Ken Griffin is worried.
Even if the U.S. and China signal that they are willing to resolve the trade war, the strained relationship that has resulted from the back-and-forth could cost America its global tech crown, warned Citadel CEO Ken Griffin during an event hosted by the Economic Club of New York Thursday.
“I think that is going to be the greatest cost of this trade war,” he says. “We are now going to see a bifurcated stack—the United States and our allies having one set of technology solutions and China and its allies having a second.”
The talk comes after China and the U.S. signed “Phase 1” of a trade deal mid-January, paving the way for a resolution after a year-and-a-half-long trade war between the world’s two largest economies. On Thursday, China cut $75 billion in tariffs on U.S. imports in an effort to reciprocate cuts announced by the Trump administration.
Over the course of the trade war, Griffin, who was recently in that country, says China has changed its way of looking at the U.S. and the relationship is now a more adversarial one. He notes that aggressive moves from U.S. against Chinese tech companies including telecom equipment provider Huawei, have compounded a sense in the world’s second largest economy that U.S. technology cannot be depended upon.
In particular, the U.S. has raised the alarm on several Chinese tech companies, blacklisting Huawei in May over concerns that its products could be exploited by the Chinese government to spy on Americans.
China held ambitious goals of becoming more technologically self-reliant for a while now. And the recent trade war deals don’t appear to have dampened those goals: the Chinese government laid out plans to continue lowering dependence on foreign goods last month, saying the nation aims to boost reliance on domestic key components—such as chips and controlling systems—to 75% by 2025, per the South China Morning Post.
On Thursday, Griffin painted a picture of a grim future in which commercial technology could take on restrictions not unlike those currently faced by the aerospace and defense sector.
“Compounding the problem: Where are some of the most advanced chips made today? They are made in Taiwan,” he says. “If Taiwan has to pick a country in which orbit they will be in economically, we know where that is going to fall.” He pointed to South Korea as a major technology hardware maker that may also be forced to choose sides.
And even as the U.S. seeks to ban Huawei products, “traditional allies” in Europe have not followed its those footsteps, with the U.K. allowing Huawei a limited role in the country’s 5G network—a sign of shifting world powers, he says.
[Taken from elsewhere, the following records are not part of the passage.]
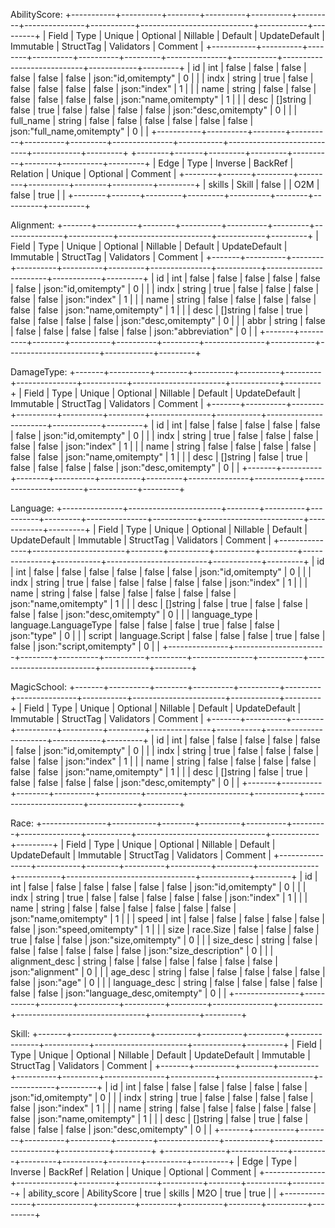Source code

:AbilityScore:
	+-----------+----------+--------+----------+----------+---------+---------------+-----------+----------------------------+------------+---------+
	|   Field   |   Type   | Unique | Optional | Nillable | Default | UpdateDefault | Immutable |         StructTag          | Validators | Comment |
	+-----------+----------+--------+----------+----------+---------+---------------+-----------+----------------------------+------------+---------+
	| id        | int      | false  | false    | false    | false   | false         | false     | json:"id,omitempty"        |          0 |         |
	| indx      | string   | true   | false    | false    | false   | false         | false     | json:"index"               |          1 |         |
	| name      | string   | false  | false    | false    | false   | false         | false     | json:"name,omitempty"      |          1 |         |
	| desc      | []string | false  | true     | false    | false   | false         | false     | json:"desc,omitempty"      |          0 |         |
	| full_name | string   | false  | false    | false    | false   | false         | false     | json:"full_name,omitempty" |          0 |         |
	+-----------+----------+--------+----------+----------+---------+---------------+-----------+----------------------------+------------+---------+
	+--------+-------+---------+---------+----------+--------+----------+---------+
	|  Edge  | Type  | Inverse | BackRef | Relation | Unique | Optional | Comment |
	+--------+-------+---------+---------+----------+--------+----------+---------+
	| skills | Skill | false   |         | O2M      | false  | true     |         |
	+--------+-------+---------+---------+----------+--------+----------+---------+
	
Alignment:
	+-------+----------+--------+----------+----------+---------+---------------+-----------+-----------------------+------------+---------+
	| Field |   Type   | Unique | Optional | Nillable | Default | UpdateDefault | Immutable |       StructTag       | Validators | Comment |
	+-------+----------+--------+----------+----------+---------+---------------+-----------+-----------------------+------------+---------+
	| id    | int      | false  | false    | false    | false   | false         | false     | json:"id,omitempty"   |          0 |         |
	| indx  | string   | true   | false    | false    | false   | false         | false     | json:"index"          |          1 |         |
	| name  | string   | false  | false    | false    | false   | false         | false     | json:"name,omitempty" |          1 |         |
	| desc  | []string | false  | true     | false    | false   | false         | false     | json:"desc,omitempty" |          0 |         |
	| abbr  | string   | false  | false    | false    | false   | false         | false     | json:"abbreviation"   |          0 |         |
	+-------+----------+--------+----------+----------+---------+---------------+-----------+-----------------------+------------+---------+
	
DamageType:
	+-------+----------+--------+----------+----------+---------+---------------+-----------+-----------------------+------------+---------+
	| Field |   Type   | Unique | Optional | Nillable | Default | UpdateDefault | Immutable |       StructTag       | Validators | Comment |
	+-------+----------+--------+----------+----------+---------+---------------+-----------+-----------------------+------------+---------+
	| id    | int      | false  | false    | false    | false   | false         | false     | json:"id,omitempty"   |          0 |         |
	| indx  | string   | true   | false    | false    | false   | false         | false     | json:"index"          |          1 |         |
	| name  | string   | false  | false    | false    | false   | false         | false     | json:"name,omitempty" |          1 |         |
	| desc  | []string | false  | true     | false    | false   | false         | false     | json:"desc,omitempty" |          0 |         |
	+-------+----------+--------+----------+----------+---------+---------------+-----------+-----------------------+------------+---------+
	
Language:
	+---------------+-----------------------+--------+----------+----------+---------+---------------+-----------+-------------------------+------------+---------+
	|     Field     |         Type          | Unique | Optional | Nillable | Default | UpdateDefault | Immutable |        StructTag        | Validators | Comment |
	+---------------+-----------------------+--------+----------+----------+---------+---------------+-----------+-------------------------+------------+---------+
	| id            | int                   | false  | false    | false    | false   | false         | false     | json:"id,omitempty"     |          0 |         |
	| indx          | string                | true   | false    | false    | false   | false         | false     | json:"index"            |          1 |         |
	| name          | string                | false  | false    | false    | false   | false         | false     | json:"name,omitempty"   |          1 |         |
	| desc          | []string              | false  | true     | false    | false   | false         | false     | json:"desc,omitempty"   |          0 |         |
	| language_type | language.LanguageType | false  | false    | false    | true    | false         | false     | json:"type"             |          0 |         |
	| script        | language.Script       | false  | false    | false    | true    | false         | false     | json:"script,omitempty" |          0 |         |
	+---------------+-----------------------+--------+----------+----------+---------+---------------+-----------+-------------------------+------------+---------+
	
MagicSchool:
	+-------+----------+--------+----------+----------+---------+---------------+-----------+-----------------------+------------+---------+
	| Field |   Type   | Unique | Optional | Nillable | Default | UpdateDefault | Immutable |       StructTag       | Validators | Comment |
	+-------+----------+--------+----------+----------+---------+---------------+-----------+-----------------------+------------+---------+
	| id    | int      | false  | false    | false    | false   | false         | false     | json:"id,omitempty"   |          0 |         |
	| indx  | string   | true   | false    | false    | false   | false         | false     | json:"index"          |          1 |         |
	| name  | string   | false  | false    | false    | false   | false         | false     | json:"name,omitempty" |          1 |         |
	| desc  | []string | false  | true     | false    | false   | false         | false     | json:"desc,omitempty" |          0 |         |
	+-------+----------+--------+----------+----------+---------+---------------+-----------+-----------------------+------------+---------+
	
Race:
	+----------------+-----------+--------+----------+----------+---------+---------------+-----------+--------------------------------+------------+---------+
	|     Field      |   Type    | Unique | Optional | Nillable | Default | UpdateDefault | Immutable |           StructTag            | Validators | Comment |
	+----------------+-----------+--------+----------+----------+---------+---------------+-----------+--------------------------------+------------+---------+
	| id             | int       | false  | false    | false    | false   | false         | false     | json:"id,omitempty"            |          0 |         |
	| indx           | string    | true   | false    | false    | false   | false         | false     | json:"index"                   |          1 |         |
	| name           | string    | false  | false    | false    | false   | false         | false     | json:"name,omitempty"          |          1 |         |
	| speed          | int       | false  | false    | false    | false   | false         | false     | json:"speed,omitempty"         |          1 |         |
	| size           | race.Size | false  | false    | false    | true    | false         | false     | json:"size,omitempty"          |          0 |         |
	| size_desc      | string    | false  | false    | false    | false   | false         | false     | json:"size_description"        |          0 |         |
	| alignment_desc | string    | false  | false    | false    | false   | false         | false     | json:"alignment"               |          0 |         |
	| age_desc       | string    | false  | false    | false    | false   | false         | false     | json:"age"                     |          0 |         |
	| language_desc  | string    | false  | false    | false    | false   | false         | false     | json:"language_desc,omitempty" |          0 |         |
	+----------------+-----------+--------+----------+----------+---------+---------------+-----------+--------------------------------+------------+---------+
	
Skill:
	+-------+----------+--------+----------+----------+---------+---------------+-----------+-----------------------+------------+---------+
	| Field |   Type   | Unique | Optional | Nillable | Default | UpdateDefault | Immutable |       StructTag       | Validators | Comment |
	+-------+----------+--------+----------+----------+---------+---------------+-----------+-----------------------+------------+---------+
	| id    | int      | false  | false    | false    | false   | false         | false     | json:"id,omitempty"   |          0 |         |
	| indx  | string   | true   | false    | false    | false   | false         | false     | json:"index"          |          1 |         |
	| name  | string   | false  | false    | false    | false   | false         | false     | json:"name,omitempty" |          1 |         |
	| desc  | []string | false  | true     | false    | false   | false         | false     | json:"desc,omitempty" |          0 |         |
	+-------+----------+--------+----------+----------+---------+---------------+-----------+-----------------------+------------+---------+
	+---------------+--------------+---------+---------+----------+--------+----------+---------+
	|     Edge      |     Type     | Inverse | BackRef | Relation | Unique | Optional | Comment |
	+---------------+--------------+---------+---------+----------+--------+----------+---------+
	| ability_score | AbilityScore | true    | skills  | M2O      | true   | true     |         |
	+---------------+--------------+---------+---------+----------+--------+----------+---------+
	
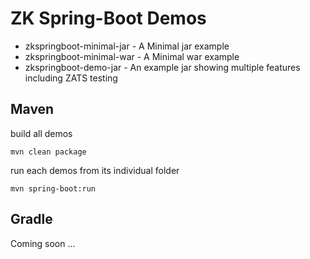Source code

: # ZK Spring-Boot Demos

* zkspringboot-minimal-jar - A Minimal jar example
* zkspringboot-minimal-war - A Minimal war example
* zkspringboot-demo-jar - An example jar showing multiple features including ZATS testing

## Maven

build all demos

    mvn clean package
    
run each demos from its individual folder

    mvn spring-boot:run
    
## Gradle

Coming soon ...
   
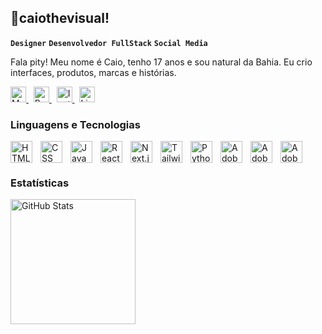 ## 👾caiothevisual!

**`Designer`** **`Desenvolvedor FullStack`** **`Social Media`**

Fala pity! Meu nome é Caio, tenho 17 anos e sou natural da Bahia. Eu crio interfaces, produtos, marcas e histórias.

<p align="left">
    <a href="https://caiovisuals.com">
        <img 
            alt="Meu portfólio" 
            title="Meu portfólio"
            src="https://custom-icon-badges.demolab.com/badge/Meu%20portfólio-7E80FF.svg?logo=code-review&logoColor=white"
            height="25"
        />
    </a>
    &nbsp;
    <a href="https://www.behance.net/caiovisuals_">
        <img 
            alt="Behance" 
            title="Behance"
            src="https://custom-icon-badges.demolab.com/badge/Behance-053EFF.svg?logo=behance&logoColor=white"
            height="25"
        />
    </a>
    &nbsp;
    <a href="https://www.instagram.com/caiovisuals_">
        <img 
            alt="Instagram" 
            title="Instagram"
            src="https://custom-icon-badges.demolab.com/badge/Instagram-D62976.svg?logo=instagram&logoColor=white"
            height="25"
        />
    </a>
    &nbsp;
    <a href="https://www.linkedin.com/in/caiovisuals-">
        <img 
            alt="Linkedin" 
            title="Linkedin"
            src="https://custom-icon-badges.demolab.com/badge/Linkedin-0E76A8.svg?logo=linkedin&logoColor=white"
            height="25"
        />
    </a>
</p>

### Linguagens e Tecnologias

<img 
    align="left" 
    alt="HTML"
    title="HTML" 
    width="35px" 
    style="padding-right: 10px;" 
    src="https://cdn.jsdelivr.net/gh/devicons/devicon@latest/icons/html5/html5-original.svg" 
/>
<img 
    align="left" 
    alt="CSS" 
    title="CSS"
    width="35px" 
    style="padding-right: 10px;" 
    src="https://cdn.jsdelivr.net/gh/devicons/devicon@latest/icons/css3/css3-original.svg" 
/>
<img 
    align="left" 
    alt="JavaScript" 
    title="JavaScript"
    width="35px" 
    style="padding-right: 10px;" 
    src="https://cdn.jsdelivr.net/gh/devicons/devicon@latest/icons/javascript/javascript-original.svg" 
/>
<img 
    align="left" 
    alt="React"
    title="React" 
    width="35px" 
    style="padding-right: 10px;" 
    src="https://cdn.jsdelivr.net/gh/devicons/devicon@latest/icons/react/react-original.svg" 
/>
<img 
    align="left" 
    alt="Next.js" 
    title="Next.js"
    width="35px" 
    style="padding-right: 10px;" 
    src="https://cdn.jsdelivr.net/gh/devicons/devicon@latest/icons/nextjs/nextjs-original.svg" 
/>
<img 
    align="left" 
    alt="Tailwind" 
    title="Tailwind"
    width="35px" 
    style="padding-right: 10px;" 
    src="https://cdn.jsdelivr.net/gh/devicons/devicon@latest/icons/tailwindcss/tailwindcss-original.svg" 
/>
<img 
    align="left" 
    alt="Python" 
    title="Python"
    width="35px" 
    style="padding-right: 10px;" 
    src="https://cdn.jsdelivr.net/gh/devicons/devicon@latest/icons/python/python-original.svg" 
/>
<img 
    align="left" 
    alt="Adobe Photoshop" 
    title="Adobe Photoshop"
    width="35px" 
    style="padding-right: 10px;" 
    src="https://cdn.jsdelivr.net/gh/devicons/devicon@latest/icons/photoshop/photoshop-original.svg"
/>
<img 
    align="left" 
    alt="Adobe After Effects" 
    title="Adobe After Effects"
    width="35px" 
    style="padding-right: 10px;" 
    src="https://cdn.jsdelivr.net/gh/devicons/devicon@latest/icons/aftereffects/aftereffects-original.svg"
/>
<img 
    align="left" 
    alt="Adobe Premiere Pro" 
    title="Adobe Premiere Pro" 
    width="35px" 
    style="padding-right: 10px;" 
    src="https://cdn.jsdelivr.net/gh/devicons/devicon@latest/icons/premierepro/premierepro-original.svg"
/>

<br/>
<br/>

### Estatísticas

<p>
    <img 
        align="left" 
        alt="GitHub Stats" 
        height="200"
        src="https://github-readme-stats.vercel.app/api?username=caiovisuals&show_icons=true&theme=tokyonight&include_all_commits=true&locale=pt-br"
    />
</p>
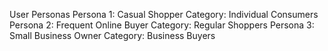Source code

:User Personas
Persona 1: Casual Shopper
Category: Individual Consumers
Persona 2: Frequent Online Buyer
Category: Regular Shoppers
Persona 3: Small Business Owner
Category: Business Buyers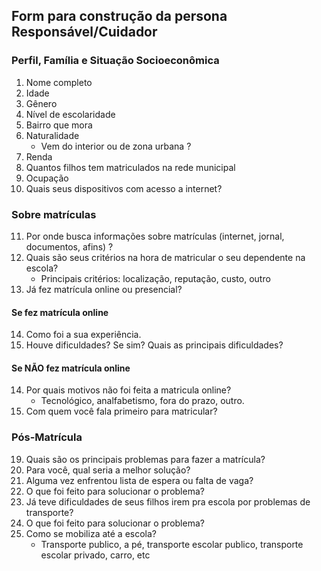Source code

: ## Form para construção da persona Responsável/Cuidador

### Perfil, Família e Situação Socioeconômica

1. Nome completo
2. Idade
3. Gênero
4. Nível de escolaridade
5. Bairro que mora
6. Naturalidade
    - Vem do interior ou de zona urbana ?
7. Renda
8. Quantos filhos tem matriculados na rede municipal
9. Ocupação 
10. Quais seus dispositivos com acesso a internet?

### Sobre matrículas

11. Por onde busca informações sobre matrículas (internet, jornal, documentos, afins) ?
12. Quais são seus critérios na hora de matricular o seu dependente na escola?
    - Principais critérios: localização, reputação, custo, outro
13. Já fez matrícula online ou presencial?

#### Se fez matrícula online
14. Como foi a sua experiência.
15. Houve dificuldades? Se sim? Quais as principais dificuldades?

#### Se NÃO fez matrícula online
14. Por quais motivos não foi feita a matricula online?
    - Tecnológico, analfabetismo, fora do prazo, outro.
15. Com quem você fala primeiro para matricular?

### Pós-Matrícula

19. Quais são os principais problemas para fazer a matrícula?
20. Para você, qual seria a melhor solução?
21. Alguma vez enfrentou lista de espera ou falta de vaga?
22. O que foi feito para solucionar o problema?
23. Já teve dificuldades de seus filhos irem pra escola por problemas de transporte?
24. O que foi feito para solucionar o problema?
25. Como se mobiliza até a escola?
    - Transporte publico, a pé, transporte escolar publico, transporte escolar privado, carro, etc
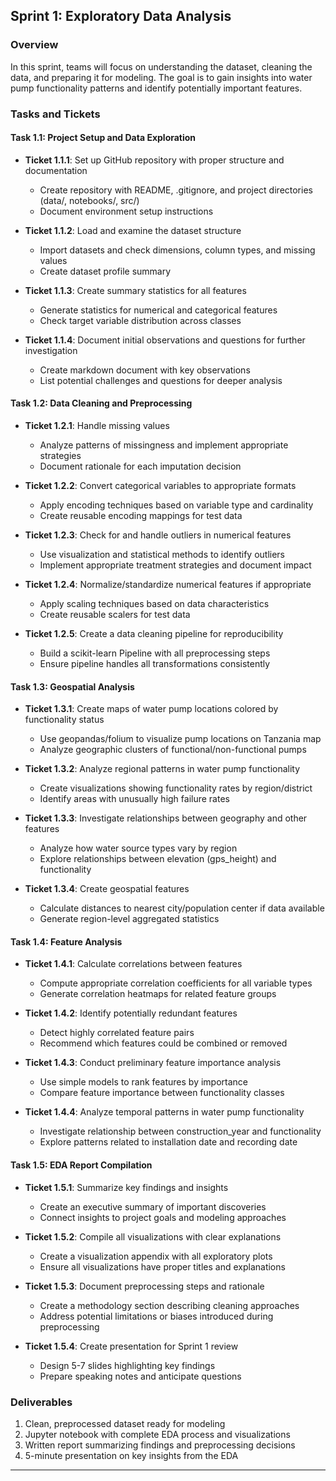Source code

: ## Sprint 1: Exploratory Data Analysis

### Overview
In this sprint, teams will focus on understanding the dataset, cleaning the data, and preparing it for modeling. The goal is to gain insights into water pump functionality patterns and identify potentially important features.

### Tasks and Tickets

#### Task 1.1: Project Setup and Data Exploration
- **Ticket 1.1.1**: Set up GitHub repository with proper structure and documentation
  - Create repository with README, .gitignore, and project directories (data/, notebooks/, src/)
  - Document environment setup instructions
  
- **Ticket 1.1.2**: Load and examine the dataset structure
  - Import datasets and check dimensions, column types, and missing values
  - Create dataset profile summary
  
- **Ticket 1.1.3**: Create summary statistics for all features
  - Generate statistics for numerical and categorical features
  - Check target variable distribution across classes
  
- **Ticket 1.1.4**: Document initial observations and questions for further investigation
  - Create markdown document with key observations
  - List potential challenges and questions for deeper analysis

#### Task 1.2: Data Cleaning and Preprocessing
- **Ticket 1.2.1**: Handle missing values
  - Analyze patterns of missingness and implement appropriate strategies
  - Document rationale for each imputation decision
  
- **Ticket 1.2.2**: Convert categorical variables to appropriate formats
  - Apply encoding techniques based on variable type and cardinality
  - Create reusable encoding mappings for test data
  
- **Ticket 1.2.3**: Check for and handle outliers in numerical features
  - Use visualization and statistical methods to identify outliers
  - Implement appropriate treatment strategies and document impact
  
- **Ticket 1.2.4**: Normalize/standardize numerical features if appropriate
  - Apply scaling techniques based on data characteristics
  - Create reusable scalers for test data
  
- **Ticket 1.2.5**: Create a data cleaning pipeline for reproducibility
  - Build a scikit-learn Pipeline with all preprocessing steps
  - Ensure pipeline handles all transformations consistently

#### Task 1.3: Geospatial Analysis
- **Ticket 1.3.1**: Create maps of water pump locations colored by functionality status
  - Use geopandas/folium to visualize pump locations on Tanzania map
  - Analyze geographic clusters of functional/non-functional pumps
  
- **Ticket 1.3.2**: Analyze regional patterns in water pump functionality
  - Create visualizations showing functionality rates by region/district
  - Identify areas with unusually high failure rates
  
- **Ticket 1.3.3**: Investigate relationships between geography and other features
  - Analyze how water source types vary by region
  - Explore relationships between elevation (gps_height) and functionality
  
- **Ticket 1.3.4**: Create geospatial features
  - Calculate distances to nearest city/population center if data available
  - Generate region-level aggregated statistics

#### Task 1.4: Feature Analysis
- **Ticket 1.4.1**: Calculate correlations between features
  - Compute appropriate correlation coefficients for all variable types
  - Generate correlation heatmaps for related feature groups
  
- **Ticket 1.4.2**: Identify potentially redundant features
  - Detect highly correlated feature pairs
  - Recommend which features could be combined or removed
  
- **Ticket 1.4.3**: Conduct preliminary feature importance analysis
  - Use simple models to rank features by importance
  - Compare feature importance between functionality classes
  
- **Ticket 1.4.4**: Analyze temporal patterns in water pump functionality
  - Investigate relationship between construction_year and functionality
  - Explore patterns related to installation date and recording date

#### Task 1.5: EDA Report Compilation
- **Ticket 1.5.1**: Summarize key findings and insights
  - Create an executive summary of important discoveries
  - Connect insights to project goals and modeling approaches
  
- **Ticket 1.5.2**: Compile all visualizations with clear explanations
  - Create a visualization appendix with all exploratory plots
  - Ensure all visualizations have proper titles and explanations
  
- **Ticket 1.5.3**: Document preprocessing steps and rationale
  - Create a methodology section describing cleaning approaches
  - Address potential limitations or biases introduced during preprocessing
  
- **Ticket 1.5.4**: Create presentation for Sprint 1 review
  - Design 5-7 slides highlighting key findings
  - Prepare speaking notes and anticipate questions

### Deliverables
1. Clean, preprocessed dataset ready for modeling
2. Jupyter notebook with complete EDA process and visualizations
3. Written report summarizing findings and preprocessing decisions
4. 5-minute presentation on key insights from the EDA

---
Through all this, America may be resting on its laurels, says Griffin.
“The frustration I have in Washington D.C. is this sense of American supremacy in this realm,” he added. “‘The Chinese will never catch us’—I think this is a completely false sense of security…We’ve taken a real setback in the ability of the United States to continue to maintain its really unparalleled position as the world’s provider of technology.”
“Phase 1” of the trade deal signed in January aimed at a broad set of issues from agriculture to manufacturing. Among other things, China agreed provide stronger legal protection for intellectual property (something the tech sector did ask for), and also agreed to increase purchases of American goods and services by $200 billion over the next two years. But it did little to address the issues at the heart of the tech battle between China and the U.S.—which include concerns about cyber espionage by state-sponsored tech companies as well as the race for dominance in 5G.